[Exercise description]
Report the count, and only the count, of lines in the records that include the word "Null".
┌──
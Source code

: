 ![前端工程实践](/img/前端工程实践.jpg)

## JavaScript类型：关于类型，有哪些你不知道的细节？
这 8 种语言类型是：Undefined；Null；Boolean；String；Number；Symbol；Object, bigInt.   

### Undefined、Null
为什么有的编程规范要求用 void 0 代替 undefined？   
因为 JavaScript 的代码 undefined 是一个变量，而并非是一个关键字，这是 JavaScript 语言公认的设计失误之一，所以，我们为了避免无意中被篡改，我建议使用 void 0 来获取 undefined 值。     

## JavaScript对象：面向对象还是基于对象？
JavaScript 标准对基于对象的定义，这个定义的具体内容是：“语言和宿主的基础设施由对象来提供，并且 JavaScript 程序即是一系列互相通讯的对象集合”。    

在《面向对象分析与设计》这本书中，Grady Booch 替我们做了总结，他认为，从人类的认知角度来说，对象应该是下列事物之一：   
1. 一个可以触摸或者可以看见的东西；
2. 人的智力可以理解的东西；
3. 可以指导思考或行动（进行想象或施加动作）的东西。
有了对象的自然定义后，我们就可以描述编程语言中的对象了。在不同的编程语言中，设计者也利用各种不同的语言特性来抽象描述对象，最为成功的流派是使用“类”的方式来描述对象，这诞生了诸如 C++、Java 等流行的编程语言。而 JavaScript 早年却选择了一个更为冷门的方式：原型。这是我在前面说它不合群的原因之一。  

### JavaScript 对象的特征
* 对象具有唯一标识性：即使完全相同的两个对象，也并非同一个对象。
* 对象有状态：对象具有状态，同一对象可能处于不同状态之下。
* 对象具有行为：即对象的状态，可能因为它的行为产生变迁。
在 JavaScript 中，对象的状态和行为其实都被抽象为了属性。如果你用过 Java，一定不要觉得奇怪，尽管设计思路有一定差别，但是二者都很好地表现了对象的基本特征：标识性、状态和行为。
└──
[Written answer]
2